Hoch im Himalaya trabt ein schwer bekleideter Hund hinter dem Saum der Robe eines buddhistischen Mönchs. Auf den Straßen von Panama City fällt ein weiterer Hund in einen Schatten, der der Hitze der Mittagssonne entgeht. Auf ihren Körpern wächst ein Krebs. Ihre Tumoren sehen alle einzigartig aus - ihre geschwollenen, zerbröckelnden Konturen sind bündig mit frischen Blutgefäßen, die hier oder zwischen den Beinen unter einem Schwanz hervortreten. Aber die Zellen, die sich innerhalb eines jeden Kontinents teilen, sind tatsächlich der gleiche Organismus. Wenn man einen Klumpen von 6000 Jahre alten Krebszellen als Organismus bezeichnen kann.

Diese alten Zellen waren einst Teil eines Hundes, der die gefrorene sibirische Steppe durchstreifte, eine huskyartige Kreatur, die in der Zeit lebte, bevor die Menschen das Rad oder den Pflug erfanden. Dann mutierten sie und fanden einen Weg, dem Immunsystem der Hunde auszuweichen und ihren Körper zu überleben, indem sie einen anderen fanden. Dieser krebs- und sexuell übertragbare Hundeparasit ist bis heute der einzige Überrest dieser inzwischen ausgestorbenen sibirischen Hunderasse. Seit Jahrtausenden springt es zwischen Körpern und verbreitet sich wie ein Virus auf der ganzen Welt. Der übertragbare Geschlechtsorgan-Tumor (CTVT) eines Hundes kommt heute bei modernen Hunden von Malawi über Melbourne bis nach Minneapolis vor. Es ist der langlebigste Krebs, den Menschen kennen. Bis jetzt hatte niemand tief in seine DNA geschaut, um seine evolutionären Ursprünge zu verfolgen und die Geheimnisse seines viralen Erfolgs zu entdecken.

In den letzten anderthalb Jahrzehnten haben Tierärzte aus fast allen Ländern der Erde das Material dafür gesammelt - Scheiben dieser Tumoren wurden abgeschabt, sobald sie auf sie gestoßen sind, in Reagenzgläsern versiegelt und verschifft im Labor von Elizabeth Murchison an der Universität von Cambridge in Großbritannien. Murchison ist vielleicht besser bekannt für ihre Arbeit zur Erforschung eines anderen ansteckenden Krebses, der die Weltbevölkerung der tasmanischen Teufel fast zum Absturz gebracht hätte.

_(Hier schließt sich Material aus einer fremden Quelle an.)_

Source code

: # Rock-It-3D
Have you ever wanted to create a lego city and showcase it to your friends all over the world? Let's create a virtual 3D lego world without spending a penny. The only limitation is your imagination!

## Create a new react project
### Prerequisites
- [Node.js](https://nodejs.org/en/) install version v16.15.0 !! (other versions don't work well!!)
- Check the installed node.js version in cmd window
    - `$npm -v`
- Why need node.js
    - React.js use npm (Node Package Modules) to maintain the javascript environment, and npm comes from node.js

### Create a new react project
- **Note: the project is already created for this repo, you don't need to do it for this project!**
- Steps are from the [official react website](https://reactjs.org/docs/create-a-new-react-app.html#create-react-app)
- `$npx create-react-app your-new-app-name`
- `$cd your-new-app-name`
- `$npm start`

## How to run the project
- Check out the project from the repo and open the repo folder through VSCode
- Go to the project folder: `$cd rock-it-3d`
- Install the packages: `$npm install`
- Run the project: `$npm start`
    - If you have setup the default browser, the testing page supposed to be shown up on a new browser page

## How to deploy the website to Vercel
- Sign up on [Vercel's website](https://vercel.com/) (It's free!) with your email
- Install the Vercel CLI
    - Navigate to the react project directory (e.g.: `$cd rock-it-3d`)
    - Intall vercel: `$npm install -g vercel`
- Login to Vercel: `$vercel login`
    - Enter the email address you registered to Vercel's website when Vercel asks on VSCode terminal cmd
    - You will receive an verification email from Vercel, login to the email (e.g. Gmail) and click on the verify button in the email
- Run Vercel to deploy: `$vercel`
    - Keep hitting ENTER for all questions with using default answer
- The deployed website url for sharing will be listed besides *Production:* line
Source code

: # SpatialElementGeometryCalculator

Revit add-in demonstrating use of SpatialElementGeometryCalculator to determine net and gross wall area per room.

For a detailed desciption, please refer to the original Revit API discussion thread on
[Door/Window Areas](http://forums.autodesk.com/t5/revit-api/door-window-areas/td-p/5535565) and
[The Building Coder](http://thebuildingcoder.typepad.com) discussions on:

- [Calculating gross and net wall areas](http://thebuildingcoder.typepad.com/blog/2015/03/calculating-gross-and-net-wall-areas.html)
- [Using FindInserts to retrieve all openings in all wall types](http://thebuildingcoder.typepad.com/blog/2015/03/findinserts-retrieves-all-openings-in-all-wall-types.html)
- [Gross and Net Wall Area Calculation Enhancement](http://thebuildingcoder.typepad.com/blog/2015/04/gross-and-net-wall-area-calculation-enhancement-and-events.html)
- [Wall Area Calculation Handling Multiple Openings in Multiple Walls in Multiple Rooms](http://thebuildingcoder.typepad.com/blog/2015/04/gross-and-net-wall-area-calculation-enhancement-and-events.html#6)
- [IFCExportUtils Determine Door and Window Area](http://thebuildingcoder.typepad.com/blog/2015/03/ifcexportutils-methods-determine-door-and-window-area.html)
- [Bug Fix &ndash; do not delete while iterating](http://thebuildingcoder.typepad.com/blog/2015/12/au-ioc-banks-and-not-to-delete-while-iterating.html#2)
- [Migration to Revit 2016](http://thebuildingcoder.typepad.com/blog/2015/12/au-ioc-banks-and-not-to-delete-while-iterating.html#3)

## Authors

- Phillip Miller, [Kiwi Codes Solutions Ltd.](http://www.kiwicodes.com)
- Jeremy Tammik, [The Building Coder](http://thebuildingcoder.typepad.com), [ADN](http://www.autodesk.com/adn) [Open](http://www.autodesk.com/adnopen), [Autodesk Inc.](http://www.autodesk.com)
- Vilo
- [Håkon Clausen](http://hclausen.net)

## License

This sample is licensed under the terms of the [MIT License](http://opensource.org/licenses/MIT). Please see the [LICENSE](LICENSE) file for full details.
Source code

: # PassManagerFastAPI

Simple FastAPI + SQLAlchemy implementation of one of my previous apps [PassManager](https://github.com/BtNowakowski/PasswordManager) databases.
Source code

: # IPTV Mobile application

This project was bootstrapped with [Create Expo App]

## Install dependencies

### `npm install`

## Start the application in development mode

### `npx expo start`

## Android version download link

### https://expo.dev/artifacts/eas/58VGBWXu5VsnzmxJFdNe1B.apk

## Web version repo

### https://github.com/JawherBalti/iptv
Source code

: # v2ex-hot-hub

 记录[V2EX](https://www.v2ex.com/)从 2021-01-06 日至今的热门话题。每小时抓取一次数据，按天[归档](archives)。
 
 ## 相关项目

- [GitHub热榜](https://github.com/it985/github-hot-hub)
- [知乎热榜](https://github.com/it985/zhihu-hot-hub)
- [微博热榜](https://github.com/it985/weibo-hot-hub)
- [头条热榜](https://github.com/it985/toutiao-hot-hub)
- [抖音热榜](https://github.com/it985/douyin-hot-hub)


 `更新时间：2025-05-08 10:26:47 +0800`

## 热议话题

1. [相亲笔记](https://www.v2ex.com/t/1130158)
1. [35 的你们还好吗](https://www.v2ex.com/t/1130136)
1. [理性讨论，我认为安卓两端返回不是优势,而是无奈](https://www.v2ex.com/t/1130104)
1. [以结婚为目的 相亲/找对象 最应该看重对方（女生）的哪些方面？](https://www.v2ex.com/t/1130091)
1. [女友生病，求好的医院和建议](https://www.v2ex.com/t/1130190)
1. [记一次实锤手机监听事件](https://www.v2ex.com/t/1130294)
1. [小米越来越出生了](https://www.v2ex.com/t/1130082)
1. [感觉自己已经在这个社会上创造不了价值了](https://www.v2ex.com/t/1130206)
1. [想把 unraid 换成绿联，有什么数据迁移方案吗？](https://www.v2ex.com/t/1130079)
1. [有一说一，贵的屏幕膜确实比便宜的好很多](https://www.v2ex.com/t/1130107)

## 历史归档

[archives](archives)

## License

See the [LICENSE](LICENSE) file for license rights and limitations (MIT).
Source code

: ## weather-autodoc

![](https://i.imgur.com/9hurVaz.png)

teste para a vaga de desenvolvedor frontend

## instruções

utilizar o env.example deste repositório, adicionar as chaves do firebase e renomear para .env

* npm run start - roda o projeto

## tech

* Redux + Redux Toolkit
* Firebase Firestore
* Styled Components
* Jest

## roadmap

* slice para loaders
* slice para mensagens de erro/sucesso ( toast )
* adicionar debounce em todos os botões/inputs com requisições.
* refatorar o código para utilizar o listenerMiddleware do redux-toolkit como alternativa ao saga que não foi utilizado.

Jetzt hat ihr Team ihre riesige Sammlung von Hundetumorproben verwendet, um die erste genetische Karte von CTVT zu erstellen. Das heute in Science veröffentlichte Buch zeichnet nicht nur die produktive Besiedlung des besten Freundes des Menschen durch diese Zellen nach, sondern enthüllt auch das Geheimnis des bizarren Evolutionserfolgs des Krebses und gibt einen Einblick, wie der Mensch eines Tages seinen eigenen zähmen könnte.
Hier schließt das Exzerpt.